Of geef hen islamitische godsdienst.

‘Ik heb altijd gezegd dat ik er voorstander van ben om in basisscholen met een groot aantal moslimkinderen naast het vak rooms-katholieke godsdienst ook het vak islam te geven. Maar het wordt niet gedragen door alle medewerkers. We hebben een twaalftal basisscholen waar het gebeurt, in Limburg en Antwerpen. De school die dat wil, moet een gemotiveerde aanvraag doen en toestemming krijgen van het bisdom.’

‘Een probleem is het vinden van goede, Nederlandssprekende, geïntegreerde moslimleerkrachten. Vandaar dat ik blij ben met de Vlaamse opleiding voor imams en islamleerkrachten.’


Hoe moet een katholieke school dan omgaan met bijvoorbeeld de andere behandeling van meisjes en jongens in de islam?

‘Ik ken scholen die gescheiden zwemmen weigeren, andere staan het toe. Daar gaan de ene week de jongens en de andere week de meisjes naar het zwembad. De vraag daarbij is: bedreigt het onze identiteit? Verschillende scholen zullen daar verschillend op antwoorden. Iedere school bekijkt dat in haar schoolcontext.’

‘Toen ik in het middelbaar zat – dat is lang geleden, toegegeven – waren er per week in het zwembad twee avonden voor vrouwen, twee voor mannen en een gemengde avond. Welopgevoede meisjes gingen toen niet.’


Religieuze overtuiging

Gescheiden zwemmen is dus de klok terugdraaien.

‘Neen, wij vinden dat een verworvenheid, de gelijkwaardigheid tussen man en vrouw. Maar wij hebben een weg afgelegd. De vraag is: sta je onverzettelijk op die verworvenheid of nodig je de moslims uit mee die weg te gaan, via integratie?’

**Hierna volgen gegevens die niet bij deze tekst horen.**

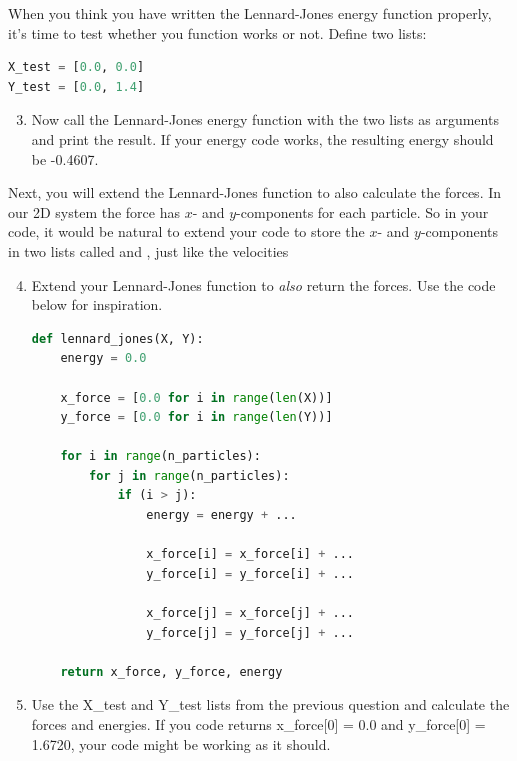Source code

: \documentclass{article}
\begin{document}
When you think you have written the Lennard-Jones energy function properly,
it's time to test whether you function works or not.
Define two lists:

\begin{lstlisting}[language=python]
X_test = [0.0, 0.0]
Y_test = [0.0, 1.4]
\end{lstlisting}


\begin{enumerate}
    \setcounter{enumi}{2}

    \item Now call the Lennard-Jones energy function with the two lists as
        arguments and print the result. If your energy code works, the
        resulting energy should be -0.4607.

\end{enumerate}

Next, you will extend the Lennard-Jones function to also calculate
the forces. In our 2D system the force has $x$- and $y$-components for each
particle.
So in your code, it would be natural to extend your code to store the $x$- and
$y$-components in two lists called  and , just
like the velocities

\begin{enumerate}
    \setcounter{enumi}{3}

    \item Extend your Lennard-Jones function to \textit{also} return the forces.
        Use the code below for inspiration.

\begin{lstlisting}[language=python]
def lennard_jones(X, Y):
    energy = 0.0

    x_force = [0.0 for i in range(len(X))]
    y_force = [0.0 for i in range(len(Y))]

    for i in range(n_particles):
        for j in range(n_particles):
            if (i > j):
                energy = energy + ...

                x_force[i] = x_force[i] + ...
                y_force[i] = y_force[i] + ...

                x_force[j] = x_force[j] + ...
                y_force[j] = y_force[j] + ...

    return x_force, y_force, energy

\end{lstlisting}

    \item Use the X\_test and Y\_test lists from the previous question and
        calculate the forces and energies.
        If you code returns x\_force[0] = 0.0 and y\_force[0] = 1.6720, your
        code might be working as it should.

\end{enumerate}
\end{document}
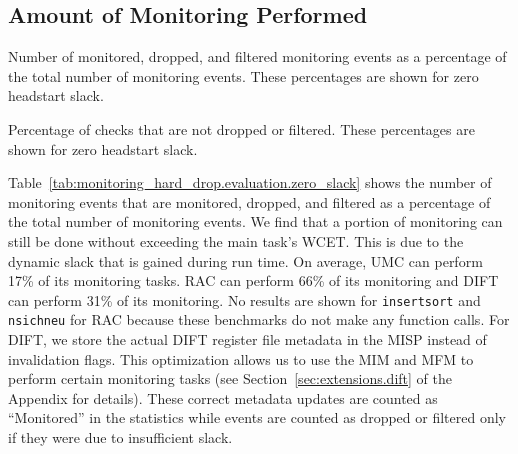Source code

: \subsection{Amount of Monitoring Performed}
\label{sec:monitoring_hard_drop.evaluation.coverage}

\begin{table}[tb]
  \begin{center}
    \caption{Number of monitored, dropped, and filtered monitoring events as a
    percentage of the total number of monitoring events. These percentages are
    shown for zero headstart slack.}
    \begin{footnotesize}
    
    \end{footnotesize}
    \label{tab:monitoring_hard_drop.evaluation.zero_slack}
  \end{center}
\end{table}

\begin{table}[tb]
  \begin{center}
    \caption{Percentage of checks that are not dropped or filtered. These percentages are shown for zero headstart slack.}
    \label{tab:monitoring_hard_drop.evaluation.zero_slack_coverage}
    \begin{footnotesize}
    
    \end{footnotesize}
  \end{center}
\end{table}

Table~\ref{tab:monitoring_hard_drop.evaluation.zero_slack} shows the number of
monitoring events that are monitored, dropped, and filtered as a percentage of
the total number of monitoring events. We find that a portion of monitoring can
still be done without exceeding the main task's WCET. This is due to the
dynamic slack that is gained during run time. On average, UMC can perform 17\%
of its monitoring tasks. RAC can perform 66\% of its monitoring and DIFT can
perform 31\% of its monitoring.  No results are shown for {\tt insertsort} and
{\tt nsichneu} for RAC because these benchmarks do not make any function calls.
For DIFT, we store the actual DIFT register file metadata in the MISP instead
of invalidation flags. This optimization allows us to use the MIM and MFM to
perform certain monitoring tasks (see Section~\ref{sec:extensions.dift} of the
Appendix for details). These correct metadata updates are counted as
``Monitored'' in the statistics while events are counted as dropped or filtered
only if they were due to insufficient slack.

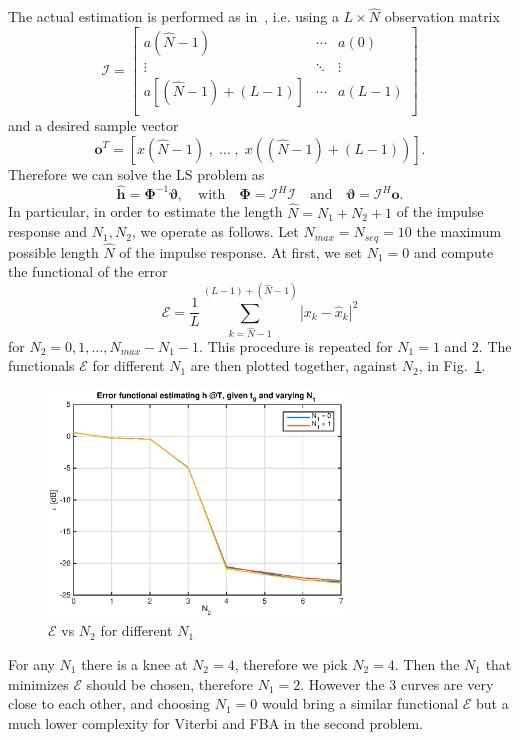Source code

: \documentclass[10pt]{article}
\begin{document}
The actual estimation is performed as in~\cite[p.~246]{bc}, i.e. using a $L \times \hat{N}$ observation matrix
\begin{equation}
	\boldsymbol{\mathcal{I}} =
 \begin{bmatrix}
  a(\hat{N}-1) & \cdots & a(0) \\
  \vdots  & \ddots & \vdots  \\
a[(\hat{N}-1)+(L-1)] & \cdots & a(L-1) \\
 \end{bmatrix}
\end{equation}
and a desired sample vector
\begin{equation}
\mathbf{o}^T = \left[ x(\hat{N}-1)\;,\; \ldots\; , \;x((\hat{N}-1)+(L-1)) \right].
\end{equation}
Therefore we can solve the LS problem as
\begin{equation}
	\hat{\mathbf{h}}= \mathbf{\Phi}^{-1} \boldsymbol{\vartheta}, \quad\mathrm{ with } \quad \mathbf{\Phi}=\boldsymbol{\mathcal{I}}^H \boldsymbol{\mathcal{I}} \quad \mathrm{ and }\quad \boldsymbol{\vartheta} = \boldsymbol{\mathcal{I}}^H \mathbf{o}.
\end{equation}
In particular, in order to estimate the length $\hat{N} = N_1 + N_2 + 1$ of the impulse response and $N_1, N_2$, we operate as follows. Let $N_{max} = N_{seq} = 10$ the maximum possible length $\hat{N}$ of the impulse response. At first, we set $N_1 = 0$ and compute the functional of the error
\begin{equation} 
	\mathcal{E} = \frac{1}{L}\sum_{k = \hat{N} - 1}^{(L-1)+(\hat{N}-1)}|x_k-\hat{x}_k|^2
	\label{eq:functional}
\end{equation}
for $N_2 = 0, 1, \dots, N_{max} - N_1 - 1$. This procedure is repeated for $N_1 = 1$ and $2$. The functionals $\mathcal{E}$ for different $N_1$ are then plotted together, against $N_2$, in Fig.~\ref{fig:functional}.
\begin{figure}[h!]
	\centering
	\includegraphics[width = 0.7\textwidth]{error_func_p1}
	\caption{$\mathcal{E}$ vs $N_2$ for different $N_1$}
	\label{fig:functional}
\end{figure}
For any $N_1$ there is a knee at $N_2 = 4$, therefore we pick $N_2 = 4$. Then the $N_1$ that minimizes $\mathcal{E}$ should be chosen, therefore $N_1 = 2$. However the 3 curves are very close to each other, and choosing $N_1 = 0$ would bring a similar functional $\mathcal{E}$ but a much lower complexity for Viterbi and FBA in the second problem. 
\end{document}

‘Iets vergelijkbaars gebeurt met de meerdaagse uitstappen. Moslimmeisjes mogen vaak niet buitenshuis overnachten. Ik ken scholen waar de leerkrachten de meisjes ’s avonds naar huis voeren en ze daags nadien weer oppikken. Wat zie je daar gebeuren? Het jaar daarop zeuren die meisjes dat ze ook willen blijven slapen. Dan komt er een gesprek tussen de school en de ouders. Als die zien dat meisjes en jongens echt apart slapen, mag het wel.’

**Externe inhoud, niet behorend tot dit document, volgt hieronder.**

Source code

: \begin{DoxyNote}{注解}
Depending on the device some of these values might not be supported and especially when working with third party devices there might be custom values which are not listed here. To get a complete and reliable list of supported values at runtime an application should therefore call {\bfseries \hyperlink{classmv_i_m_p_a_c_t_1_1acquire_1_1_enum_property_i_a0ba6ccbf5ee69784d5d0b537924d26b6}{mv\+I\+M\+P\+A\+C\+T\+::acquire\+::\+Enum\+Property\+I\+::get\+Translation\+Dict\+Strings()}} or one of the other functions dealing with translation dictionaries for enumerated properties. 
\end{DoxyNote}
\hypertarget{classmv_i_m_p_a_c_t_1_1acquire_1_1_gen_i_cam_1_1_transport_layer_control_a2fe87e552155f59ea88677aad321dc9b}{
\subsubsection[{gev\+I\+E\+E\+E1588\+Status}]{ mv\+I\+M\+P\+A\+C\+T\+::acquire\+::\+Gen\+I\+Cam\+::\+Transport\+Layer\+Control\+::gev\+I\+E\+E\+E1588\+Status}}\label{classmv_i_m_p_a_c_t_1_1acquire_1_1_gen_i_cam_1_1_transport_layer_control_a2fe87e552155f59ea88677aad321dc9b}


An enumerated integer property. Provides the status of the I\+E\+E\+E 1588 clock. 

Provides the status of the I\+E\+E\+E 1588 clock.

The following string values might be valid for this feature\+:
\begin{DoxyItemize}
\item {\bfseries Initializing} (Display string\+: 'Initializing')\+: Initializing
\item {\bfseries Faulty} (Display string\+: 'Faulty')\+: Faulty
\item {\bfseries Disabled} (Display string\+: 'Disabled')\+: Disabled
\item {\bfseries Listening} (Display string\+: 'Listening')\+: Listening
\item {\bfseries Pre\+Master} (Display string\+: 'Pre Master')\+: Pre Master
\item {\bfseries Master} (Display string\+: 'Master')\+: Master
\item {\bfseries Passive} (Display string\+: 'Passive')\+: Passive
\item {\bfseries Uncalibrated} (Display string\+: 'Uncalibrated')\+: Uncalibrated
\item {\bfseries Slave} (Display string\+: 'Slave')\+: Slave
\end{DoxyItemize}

‘De meeste scholen hebben stille ruimtes, waar ook moslims kunnen bidden. Er was een Hobokense school waar een strijdbare groep leerlingen eiste dat de lessen onderbroken werden voor het gebed. Sharia4Belgium is daarop gesprongen, dat gaf heel wat heisa op Facebook. De school zegt: we gaan onze organisatie niet aanpassen. Dat overschrijdt de grenzen van de gastvrijheid en bedreigt de identiteit, oordeelde ze. Dat werd aanvaard door de moslimgemeenschap. Enkele fanatici noemden het discriminatie en racisme, maar zij hebben de school verlaten.’

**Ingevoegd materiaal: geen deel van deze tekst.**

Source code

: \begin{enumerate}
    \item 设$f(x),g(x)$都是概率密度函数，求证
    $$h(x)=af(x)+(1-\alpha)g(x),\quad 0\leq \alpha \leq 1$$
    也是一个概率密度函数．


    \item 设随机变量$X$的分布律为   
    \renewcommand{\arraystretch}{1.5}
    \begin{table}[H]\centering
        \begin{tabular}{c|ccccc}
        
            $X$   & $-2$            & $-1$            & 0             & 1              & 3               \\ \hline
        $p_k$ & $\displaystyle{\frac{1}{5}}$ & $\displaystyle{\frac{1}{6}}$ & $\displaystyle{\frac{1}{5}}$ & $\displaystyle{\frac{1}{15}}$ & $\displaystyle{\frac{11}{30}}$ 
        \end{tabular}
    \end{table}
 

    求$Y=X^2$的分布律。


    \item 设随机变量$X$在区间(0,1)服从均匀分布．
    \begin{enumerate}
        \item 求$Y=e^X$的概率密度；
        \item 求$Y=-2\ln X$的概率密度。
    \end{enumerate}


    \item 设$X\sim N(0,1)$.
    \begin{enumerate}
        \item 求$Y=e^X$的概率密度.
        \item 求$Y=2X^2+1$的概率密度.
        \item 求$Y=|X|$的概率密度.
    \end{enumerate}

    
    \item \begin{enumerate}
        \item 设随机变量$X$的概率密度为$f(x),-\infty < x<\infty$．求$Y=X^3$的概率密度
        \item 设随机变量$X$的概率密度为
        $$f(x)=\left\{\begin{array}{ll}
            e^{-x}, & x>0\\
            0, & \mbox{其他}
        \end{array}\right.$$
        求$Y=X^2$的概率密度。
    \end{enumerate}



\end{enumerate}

En wat doet u met de hoofddoek?

(gedecideerd) ‘Als ik directeur was, ik zou hem toelaten. Het is een uiting van je religieuze overtuiging, dus dat mag. Eventueel met beperkingen op de lengte of wat hij allemaal bedekt, zodat je niet bij de boerka landt. Je moet natuurlijk niet als enige school de hoofddoek toelaten. Dan ontstaat er een aanzuigeffect en een overaanwezigheid. Het atheneum in Antwerpen heeft dat meegemaakt en ik begrijp dat directrice Karin Heremans toen tot een verbod overging. Onze Antwerpse scholen zijn daarin meegegaan onder druk van de Vlaamse samenleving, van de ouders en van de leerkrachten.’


De meeste scholen verbieden hem niet. Ze verbieden ‘hoofddeksels’ in hun schoolreglement.

‘Ja, zodat ook de jongens niet met een pet in de klas kunnen zitten. Het gevolg is dat ook de sikhs nu geen plaats meer hebben in onze scholen. Ik betreur dat enorm. Op een zeker moment had een van onze scholen, in navolging van het GO!, zelfs alle religieuze symbolen verboden. Hallucinant. Ze waren uit het oog verloren dat dan ook de kruisbeelden weg moesten.’

‘Wat is het probleem eigenlijk? Dat je van iemand weet wat zijn of haar religieuze overtuiging is? De enige goede overtuiging is kennelijk de onzichtbare.’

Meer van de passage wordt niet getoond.